Work item: Your answer must be every line of the data that contains "aprendizado".

Collection entries

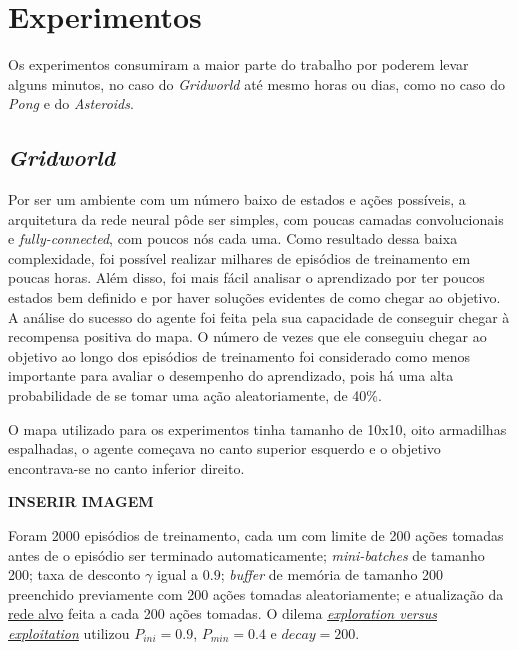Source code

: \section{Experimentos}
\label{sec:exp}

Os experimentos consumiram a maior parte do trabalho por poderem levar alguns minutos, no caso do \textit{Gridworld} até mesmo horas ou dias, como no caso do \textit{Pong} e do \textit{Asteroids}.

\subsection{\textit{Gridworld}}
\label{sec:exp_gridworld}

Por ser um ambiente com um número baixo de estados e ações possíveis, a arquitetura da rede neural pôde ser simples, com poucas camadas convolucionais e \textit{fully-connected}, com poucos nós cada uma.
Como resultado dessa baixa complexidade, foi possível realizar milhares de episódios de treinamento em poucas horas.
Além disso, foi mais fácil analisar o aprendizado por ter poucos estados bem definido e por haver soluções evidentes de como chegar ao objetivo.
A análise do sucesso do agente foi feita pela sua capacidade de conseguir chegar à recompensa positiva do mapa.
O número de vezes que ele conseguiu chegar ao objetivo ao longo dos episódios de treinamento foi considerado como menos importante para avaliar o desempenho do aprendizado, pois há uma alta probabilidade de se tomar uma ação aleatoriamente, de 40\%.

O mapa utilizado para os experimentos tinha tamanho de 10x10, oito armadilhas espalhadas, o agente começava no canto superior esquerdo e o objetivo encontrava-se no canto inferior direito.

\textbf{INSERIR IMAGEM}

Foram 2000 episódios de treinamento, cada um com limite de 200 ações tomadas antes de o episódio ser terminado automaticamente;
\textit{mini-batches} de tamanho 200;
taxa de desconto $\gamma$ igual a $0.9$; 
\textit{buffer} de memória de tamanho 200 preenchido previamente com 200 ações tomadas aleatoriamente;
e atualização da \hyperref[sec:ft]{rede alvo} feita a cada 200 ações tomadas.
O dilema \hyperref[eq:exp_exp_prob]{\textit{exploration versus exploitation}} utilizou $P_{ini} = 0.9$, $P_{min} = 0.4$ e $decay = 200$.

Answer to the exercise:
Além disso, foi mais fácil analisar o aprendizado por ter poucos estados bem definido e por haver soluções evidentes de como chegar ao objetivo.
O número de vezes que ele conseguiu chegar ao objetivo ao longo dos episódios de treinamento foi considerado como menos importante para avaliar o desempenho do aprendizado, pois há uma alta probabilidade de se tomar uma ação aleatoriamente, de 40\%.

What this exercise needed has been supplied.